*Your task*.
Set out exactly every line of the entries below, starting at the line that holds "- Off-road vehicle" and stopping after the line that holds "Your child will".

*Information*.
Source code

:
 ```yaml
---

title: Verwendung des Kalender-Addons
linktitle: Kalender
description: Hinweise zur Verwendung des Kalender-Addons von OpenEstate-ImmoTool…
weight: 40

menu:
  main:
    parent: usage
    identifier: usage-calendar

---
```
* * *
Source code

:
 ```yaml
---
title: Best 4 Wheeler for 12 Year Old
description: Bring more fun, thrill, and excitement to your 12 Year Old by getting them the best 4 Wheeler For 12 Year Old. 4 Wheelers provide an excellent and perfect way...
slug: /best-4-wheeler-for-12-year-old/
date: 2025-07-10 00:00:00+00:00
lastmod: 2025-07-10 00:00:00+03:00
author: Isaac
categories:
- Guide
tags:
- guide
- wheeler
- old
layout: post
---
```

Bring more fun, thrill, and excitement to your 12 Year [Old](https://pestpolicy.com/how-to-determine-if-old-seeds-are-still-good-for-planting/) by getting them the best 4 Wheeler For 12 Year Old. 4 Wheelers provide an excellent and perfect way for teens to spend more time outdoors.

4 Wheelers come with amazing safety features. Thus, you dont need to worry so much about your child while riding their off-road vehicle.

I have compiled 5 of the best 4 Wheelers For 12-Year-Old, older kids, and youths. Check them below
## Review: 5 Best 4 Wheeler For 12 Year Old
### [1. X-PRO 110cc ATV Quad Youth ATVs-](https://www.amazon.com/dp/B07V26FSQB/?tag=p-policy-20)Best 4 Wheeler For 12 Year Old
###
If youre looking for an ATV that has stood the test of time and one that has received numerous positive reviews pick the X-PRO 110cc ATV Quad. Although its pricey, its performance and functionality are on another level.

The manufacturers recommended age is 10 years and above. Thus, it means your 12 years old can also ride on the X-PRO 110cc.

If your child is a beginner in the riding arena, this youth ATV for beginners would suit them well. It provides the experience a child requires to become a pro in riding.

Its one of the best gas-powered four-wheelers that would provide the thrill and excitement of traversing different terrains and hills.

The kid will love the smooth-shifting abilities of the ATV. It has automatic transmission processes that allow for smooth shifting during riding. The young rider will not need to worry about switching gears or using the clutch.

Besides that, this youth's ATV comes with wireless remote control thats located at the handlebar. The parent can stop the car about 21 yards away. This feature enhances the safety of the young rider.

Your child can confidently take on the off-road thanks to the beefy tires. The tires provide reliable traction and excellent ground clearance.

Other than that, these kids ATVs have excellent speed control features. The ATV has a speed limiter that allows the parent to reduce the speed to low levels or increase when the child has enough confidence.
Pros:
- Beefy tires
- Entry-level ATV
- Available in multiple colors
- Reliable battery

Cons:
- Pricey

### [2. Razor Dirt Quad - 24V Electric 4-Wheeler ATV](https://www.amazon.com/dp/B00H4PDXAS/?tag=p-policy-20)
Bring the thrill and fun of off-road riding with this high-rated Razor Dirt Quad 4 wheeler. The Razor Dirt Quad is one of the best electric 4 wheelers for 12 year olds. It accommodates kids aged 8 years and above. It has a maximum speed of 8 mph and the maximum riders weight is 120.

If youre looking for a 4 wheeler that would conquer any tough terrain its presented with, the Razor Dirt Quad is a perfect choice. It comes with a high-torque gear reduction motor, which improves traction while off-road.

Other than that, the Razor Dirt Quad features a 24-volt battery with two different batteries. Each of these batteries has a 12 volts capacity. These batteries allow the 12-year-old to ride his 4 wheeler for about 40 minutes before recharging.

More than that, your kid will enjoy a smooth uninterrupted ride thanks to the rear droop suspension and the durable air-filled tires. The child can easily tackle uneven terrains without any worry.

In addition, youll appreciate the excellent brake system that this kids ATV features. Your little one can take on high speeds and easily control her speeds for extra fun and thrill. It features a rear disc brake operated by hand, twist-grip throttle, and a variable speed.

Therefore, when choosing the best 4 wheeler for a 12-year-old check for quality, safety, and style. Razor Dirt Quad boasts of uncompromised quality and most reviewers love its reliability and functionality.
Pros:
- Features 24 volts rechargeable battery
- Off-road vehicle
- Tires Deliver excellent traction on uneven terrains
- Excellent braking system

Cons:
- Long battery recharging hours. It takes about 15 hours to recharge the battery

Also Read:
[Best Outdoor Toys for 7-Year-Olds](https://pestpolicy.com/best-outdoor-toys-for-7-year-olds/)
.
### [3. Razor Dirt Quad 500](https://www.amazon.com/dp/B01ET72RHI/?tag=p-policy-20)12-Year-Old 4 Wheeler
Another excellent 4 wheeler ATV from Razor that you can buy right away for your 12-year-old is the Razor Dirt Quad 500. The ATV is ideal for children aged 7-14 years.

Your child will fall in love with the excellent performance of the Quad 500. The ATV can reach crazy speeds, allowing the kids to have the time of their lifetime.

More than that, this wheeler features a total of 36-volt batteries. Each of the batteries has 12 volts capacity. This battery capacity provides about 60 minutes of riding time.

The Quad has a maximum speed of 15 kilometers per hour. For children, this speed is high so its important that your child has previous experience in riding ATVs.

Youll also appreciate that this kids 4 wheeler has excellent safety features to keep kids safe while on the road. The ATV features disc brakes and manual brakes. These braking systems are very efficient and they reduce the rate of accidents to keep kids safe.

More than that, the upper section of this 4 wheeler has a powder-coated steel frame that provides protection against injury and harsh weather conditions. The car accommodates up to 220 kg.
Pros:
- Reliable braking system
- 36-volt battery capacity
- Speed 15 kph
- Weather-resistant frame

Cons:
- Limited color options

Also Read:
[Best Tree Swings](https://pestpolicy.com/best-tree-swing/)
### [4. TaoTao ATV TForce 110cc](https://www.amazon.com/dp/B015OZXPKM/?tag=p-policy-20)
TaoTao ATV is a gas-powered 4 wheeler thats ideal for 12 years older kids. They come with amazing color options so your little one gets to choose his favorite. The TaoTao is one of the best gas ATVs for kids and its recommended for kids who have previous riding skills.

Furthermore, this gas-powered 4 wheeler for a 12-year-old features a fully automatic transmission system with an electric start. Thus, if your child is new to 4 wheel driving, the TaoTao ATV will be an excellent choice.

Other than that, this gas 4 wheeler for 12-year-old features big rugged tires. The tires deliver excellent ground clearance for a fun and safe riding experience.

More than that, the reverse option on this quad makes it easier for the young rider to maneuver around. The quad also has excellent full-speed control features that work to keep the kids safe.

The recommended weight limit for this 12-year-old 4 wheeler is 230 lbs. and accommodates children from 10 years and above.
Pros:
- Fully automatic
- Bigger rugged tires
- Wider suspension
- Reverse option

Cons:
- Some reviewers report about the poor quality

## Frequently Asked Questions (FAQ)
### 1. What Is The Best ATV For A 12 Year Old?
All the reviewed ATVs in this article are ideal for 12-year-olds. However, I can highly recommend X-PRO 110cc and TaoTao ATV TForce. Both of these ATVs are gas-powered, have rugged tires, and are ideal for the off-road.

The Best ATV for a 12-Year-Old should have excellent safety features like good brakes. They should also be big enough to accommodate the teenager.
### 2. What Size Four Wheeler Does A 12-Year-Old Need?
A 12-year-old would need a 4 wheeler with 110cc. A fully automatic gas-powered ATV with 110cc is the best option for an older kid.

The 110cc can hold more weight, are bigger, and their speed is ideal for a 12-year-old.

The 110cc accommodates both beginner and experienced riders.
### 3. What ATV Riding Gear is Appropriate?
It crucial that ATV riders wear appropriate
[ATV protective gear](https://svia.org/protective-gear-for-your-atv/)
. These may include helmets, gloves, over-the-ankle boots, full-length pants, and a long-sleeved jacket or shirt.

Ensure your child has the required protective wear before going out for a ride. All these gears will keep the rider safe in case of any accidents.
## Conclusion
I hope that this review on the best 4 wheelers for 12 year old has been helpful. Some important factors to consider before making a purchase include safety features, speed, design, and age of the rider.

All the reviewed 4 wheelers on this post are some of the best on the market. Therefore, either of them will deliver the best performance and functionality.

*Reply*.
- Off-road vehicle
- Tires Deliver excellent traction on uneven terrains
- Excellent braking system

Cons:
- Long battery recharging hours. It takes about 15 hours to recharge the battery

Also Read:
[Best Outdoor Toys for 7-Year-Olds](https://pestpolicy.com/best-outdoor-toys-for-7-year-olds/)
.
### [3. Razor Dirt Quad 500](https://www.amazon.com/dp/B01ET72RHI/?tag=p-policy-20)12-Year-Old 4 Wheeler
Another excellent 4 wheeler ATV from Razor that you can buy right away for your 12-year-old is the Razor Dirt Quad 500. The ATV is ideal for children aged 7-14 years.

Your child will fall in love with the excellent performance of the Quad 500. The ATV can reach crazy speeds, allowing the kids to have the time of their lifetime.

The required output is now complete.